**REQUIREMENT**: Lines before the one containing "### Synopsis" are left out; output the rest of the data exactly, through the final line.

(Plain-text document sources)
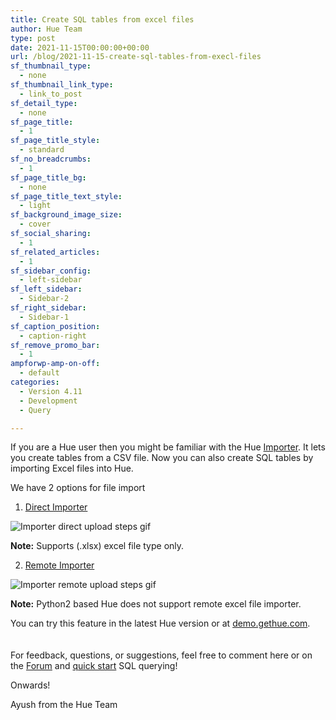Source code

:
 ```yaml
---
title: Create SQL tables from excel files
author: Hue Team
type: post
date: 2021-11-15T00:00:00+00:00
url: /blog/2021-11-15-create-sql-tables-from-execl-files
sf_thumbnail_type:
  - none
sf_thumbnail_link_type:
  - link_to_post
sf_detail_type:
  - none
sf_page_title:
  - 1
sf_page_title_style:
  - standard
sf_no_breadcrumbs:
  - 1
sf_page_title_bg:
  - none
sf_page_title_text_style:
  - light
sf_background_image_size:
  - cover
sf_social_sharing:
  - 1
sf_related_articles:
  - 1
sf_sidebar_config:
  - left-sidebar
sf_left_sidebar:
  - Sidebar-2
sf_right_sidebar:
  - Sidebar-1
sf_caption_position:
  - caption-right
sf_remove_promo_bar:
  - 1
ampforwp-amp-on-off:
  - default
categories:
  - Version 4.11
  - Development
  - Query

---
```


If you are a Hue user then you might be familiar with the Hue [Importer](https://docs.gethue.com/developer/api/rest/#file-import). It lets you create tables from a CSV file. Now you can also create SQL tables by importing Excel files into Hue.

We have 2 options for file import

1. [Direct Importer](/blog/2021-05-26-improved-hue-importer-select-a-file-choose-a-dialect-create-a-table/)

![Importer direct upload steps gif](https://cdn.gethue.com/uploads/2021/11/direct_importer_xlsx.gif)

**Note:** Supports (.xlsx) excel file type only.

2. [Remote Importer](https://gethue.com/hadoop-tutorial-create-hive-tables-with-headers-and)

![Importer remote upload steps gif](https://cdn.gethue.com/uploads/2021/11/remote_importer_xlsx1.gif)

**Note:** Python2 based Hue does not support remote excel file importer.

You can try this feature in the latest Hue version or at [demo.gethue.com](https://demo.gethue.com/hue/indexer/importer).  
</br>
</br>
For feedback, questions, or suggestions, feel free to comment here or on the [Forum](https://discourse.gethue.com/) and [quick start](https://docs.gethue.com/quickstart/) SQL querying!

Onwards!

Ayush from the Hue Team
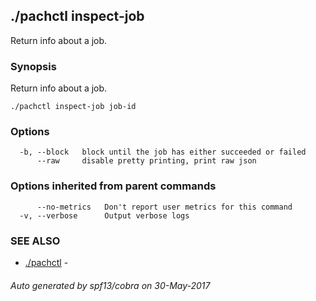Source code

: ## ./pachctl inspect-job

Return info about a job.

### Synopsis


Return info about a job.

```
./pachctl inspect-job job-id
```

### Options

```
  -b, --block   block until the job has either succeeded or failed
      --raw     disable pretty printing, print raw json
```

### Options inherited from parent commands

```
      --no-metrics   Don't report user metrics for this command
  -v, --verbose      Output verbose logs
```

### SEE ALSO
* [./pachctl](./pachctl.md)	 - 

###### Auto generated by spf13/cobra on 30-May-2017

**EXERCISE OUTPUT**:
### Synopsis


Return info about a job.

```
./pachctl inspect-job job-id
```

### Options

```
  -b, --block   block until the job has either succeeded or failed
      --raw     disable pretty printing, print raw json
```

### Options inherited from parent commands

```
      --no-metrics   Don't report user metrics for this command
  -v, --verbose      Output verbose logs
```

### SEE ALSO
* [./pachctl](./pachctl.md)	 - 

###### Auto generated by spf13/cobra on 30-May-2017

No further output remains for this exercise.